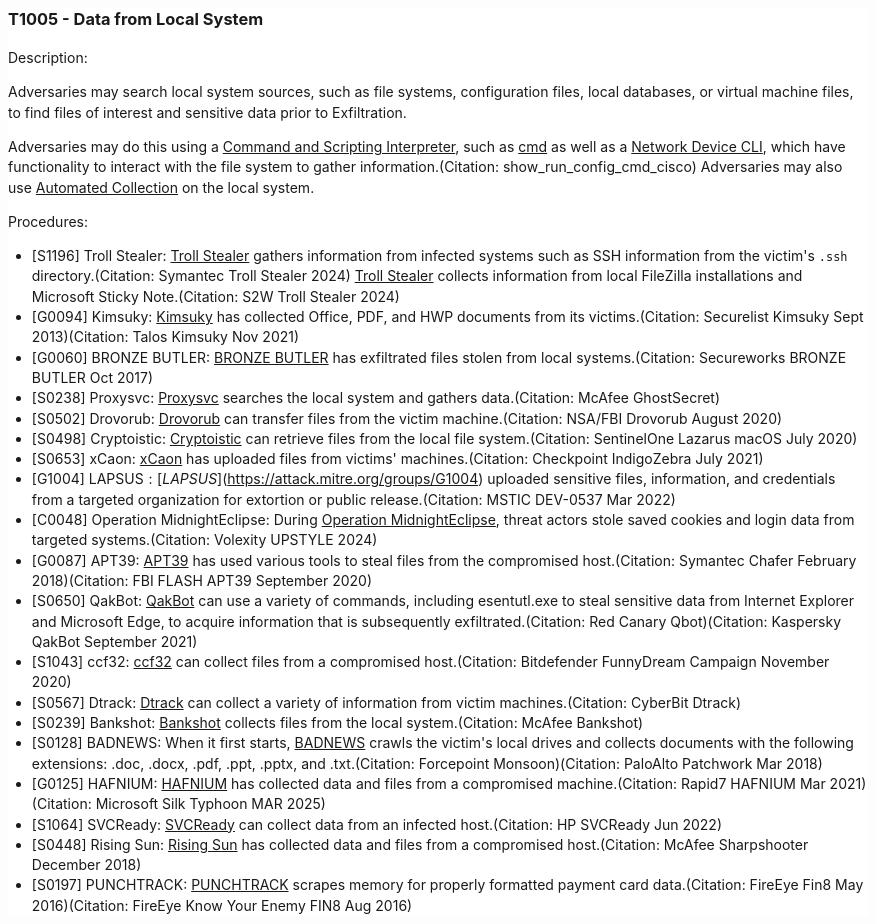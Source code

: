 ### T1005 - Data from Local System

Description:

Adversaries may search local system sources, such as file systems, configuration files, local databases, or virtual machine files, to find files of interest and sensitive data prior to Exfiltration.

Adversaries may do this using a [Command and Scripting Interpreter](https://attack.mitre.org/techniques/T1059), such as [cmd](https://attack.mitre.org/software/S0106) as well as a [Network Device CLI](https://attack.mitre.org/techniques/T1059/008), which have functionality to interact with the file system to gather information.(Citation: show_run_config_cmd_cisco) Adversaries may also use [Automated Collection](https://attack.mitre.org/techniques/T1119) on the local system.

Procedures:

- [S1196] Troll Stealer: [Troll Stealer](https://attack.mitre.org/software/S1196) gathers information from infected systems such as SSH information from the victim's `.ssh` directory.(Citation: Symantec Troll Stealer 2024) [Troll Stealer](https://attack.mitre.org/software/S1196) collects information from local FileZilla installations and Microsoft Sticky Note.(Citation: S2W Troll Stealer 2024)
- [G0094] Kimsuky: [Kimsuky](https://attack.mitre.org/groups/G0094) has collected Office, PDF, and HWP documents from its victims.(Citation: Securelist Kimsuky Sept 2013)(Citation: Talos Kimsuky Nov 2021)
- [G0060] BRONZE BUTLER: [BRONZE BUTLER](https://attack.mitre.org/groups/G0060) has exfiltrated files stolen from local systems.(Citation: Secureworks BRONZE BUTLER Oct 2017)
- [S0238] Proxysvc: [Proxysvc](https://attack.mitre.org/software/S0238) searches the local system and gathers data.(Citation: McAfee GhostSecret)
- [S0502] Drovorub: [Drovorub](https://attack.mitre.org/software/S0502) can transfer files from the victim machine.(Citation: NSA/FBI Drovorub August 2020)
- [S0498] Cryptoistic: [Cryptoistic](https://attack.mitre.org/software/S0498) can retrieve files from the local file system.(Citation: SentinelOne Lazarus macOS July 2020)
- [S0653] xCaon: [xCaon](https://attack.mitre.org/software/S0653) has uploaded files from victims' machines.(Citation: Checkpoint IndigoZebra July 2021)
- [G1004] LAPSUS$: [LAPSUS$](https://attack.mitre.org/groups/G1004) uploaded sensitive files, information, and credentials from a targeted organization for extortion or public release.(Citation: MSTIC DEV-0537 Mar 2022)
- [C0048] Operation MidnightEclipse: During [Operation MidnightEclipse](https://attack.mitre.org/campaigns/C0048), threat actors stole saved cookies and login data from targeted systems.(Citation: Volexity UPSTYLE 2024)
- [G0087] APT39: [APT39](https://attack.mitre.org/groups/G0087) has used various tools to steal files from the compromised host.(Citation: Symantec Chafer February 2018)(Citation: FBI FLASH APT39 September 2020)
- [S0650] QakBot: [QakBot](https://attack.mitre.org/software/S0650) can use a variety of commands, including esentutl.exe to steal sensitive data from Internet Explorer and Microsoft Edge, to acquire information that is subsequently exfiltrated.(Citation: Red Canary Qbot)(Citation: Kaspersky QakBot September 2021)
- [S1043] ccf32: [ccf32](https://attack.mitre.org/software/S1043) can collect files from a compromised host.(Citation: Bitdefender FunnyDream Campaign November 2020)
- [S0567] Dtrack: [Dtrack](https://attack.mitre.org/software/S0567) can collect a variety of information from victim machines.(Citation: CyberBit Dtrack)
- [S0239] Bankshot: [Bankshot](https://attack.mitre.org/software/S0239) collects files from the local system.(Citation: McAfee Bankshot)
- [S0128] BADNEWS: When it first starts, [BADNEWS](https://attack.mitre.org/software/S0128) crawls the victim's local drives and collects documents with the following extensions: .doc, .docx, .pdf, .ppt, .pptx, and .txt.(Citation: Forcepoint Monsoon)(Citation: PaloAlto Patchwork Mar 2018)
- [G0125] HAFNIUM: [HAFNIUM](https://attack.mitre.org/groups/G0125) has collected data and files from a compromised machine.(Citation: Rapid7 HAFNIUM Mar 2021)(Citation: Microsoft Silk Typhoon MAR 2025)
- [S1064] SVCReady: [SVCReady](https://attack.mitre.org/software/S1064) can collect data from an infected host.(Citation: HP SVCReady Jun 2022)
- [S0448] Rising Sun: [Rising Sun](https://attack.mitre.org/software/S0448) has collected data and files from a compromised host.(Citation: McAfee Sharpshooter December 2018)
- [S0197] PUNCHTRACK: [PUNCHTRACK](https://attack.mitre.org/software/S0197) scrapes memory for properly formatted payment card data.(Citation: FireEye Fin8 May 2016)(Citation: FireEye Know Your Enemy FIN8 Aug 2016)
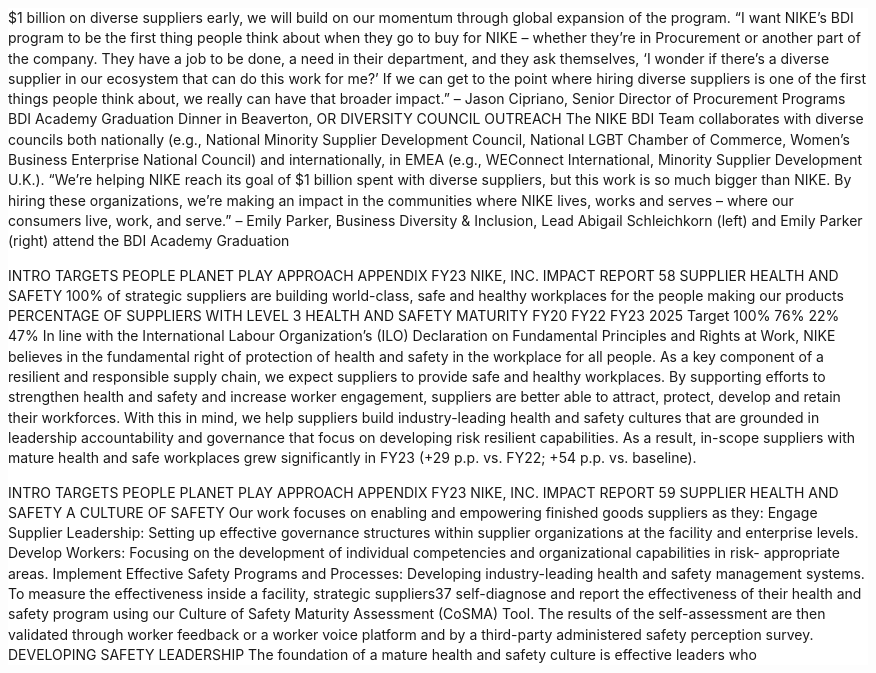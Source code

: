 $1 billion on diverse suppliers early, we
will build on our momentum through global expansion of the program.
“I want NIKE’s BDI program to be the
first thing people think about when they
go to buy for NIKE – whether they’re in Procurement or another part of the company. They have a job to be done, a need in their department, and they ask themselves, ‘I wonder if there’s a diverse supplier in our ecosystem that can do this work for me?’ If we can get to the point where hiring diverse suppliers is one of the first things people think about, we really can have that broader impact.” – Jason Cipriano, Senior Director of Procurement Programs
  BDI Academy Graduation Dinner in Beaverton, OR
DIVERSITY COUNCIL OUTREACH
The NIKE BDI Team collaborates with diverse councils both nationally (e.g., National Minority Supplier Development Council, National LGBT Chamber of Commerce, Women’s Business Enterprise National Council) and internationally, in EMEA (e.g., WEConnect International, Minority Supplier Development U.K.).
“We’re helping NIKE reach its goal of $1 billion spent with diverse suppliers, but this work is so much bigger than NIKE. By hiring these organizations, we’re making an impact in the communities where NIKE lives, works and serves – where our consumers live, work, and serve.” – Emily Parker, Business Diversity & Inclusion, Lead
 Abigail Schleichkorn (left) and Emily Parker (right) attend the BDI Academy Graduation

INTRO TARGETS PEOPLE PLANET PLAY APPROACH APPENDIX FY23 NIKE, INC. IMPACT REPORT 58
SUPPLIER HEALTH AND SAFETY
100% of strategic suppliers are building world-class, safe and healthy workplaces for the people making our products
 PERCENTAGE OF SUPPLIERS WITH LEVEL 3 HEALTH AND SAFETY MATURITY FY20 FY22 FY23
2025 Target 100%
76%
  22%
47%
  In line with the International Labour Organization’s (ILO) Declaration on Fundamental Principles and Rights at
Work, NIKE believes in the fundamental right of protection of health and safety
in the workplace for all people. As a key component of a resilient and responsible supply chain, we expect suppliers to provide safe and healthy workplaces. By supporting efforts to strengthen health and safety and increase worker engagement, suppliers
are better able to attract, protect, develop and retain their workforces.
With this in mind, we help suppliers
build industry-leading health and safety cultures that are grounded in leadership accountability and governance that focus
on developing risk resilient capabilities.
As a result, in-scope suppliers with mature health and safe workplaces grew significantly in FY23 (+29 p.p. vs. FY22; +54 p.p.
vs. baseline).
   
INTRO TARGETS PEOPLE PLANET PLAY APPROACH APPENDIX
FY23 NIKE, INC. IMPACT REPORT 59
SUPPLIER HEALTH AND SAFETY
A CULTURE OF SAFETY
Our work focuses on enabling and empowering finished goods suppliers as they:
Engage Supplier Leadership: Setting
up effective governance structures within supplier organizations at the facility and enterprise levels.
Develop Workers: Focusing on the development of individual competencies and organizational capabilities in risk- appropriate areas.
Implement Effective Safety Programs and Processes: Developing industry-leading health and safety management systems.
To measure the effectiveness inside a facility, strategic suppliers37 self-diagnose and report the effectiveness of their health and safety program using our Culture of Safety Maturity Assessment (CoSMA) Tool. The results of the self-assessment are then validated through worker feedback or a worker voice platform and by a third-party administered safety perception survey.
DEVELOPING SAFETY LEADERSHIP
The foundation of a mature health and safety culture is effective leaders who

## [What this task involves]
Copy out the range of lines above starting at the line with "Data from Local System" and ending at the line with "Adversaries may search", exactly and including both.

## [Expected answer]
: ### T1005 - Data from Local System

Description:

Adversaries may search local system sources, such as file systems, configuration files, local databases, or virtual machine files, to find files of interest and sensitive data prior to Exfiltration.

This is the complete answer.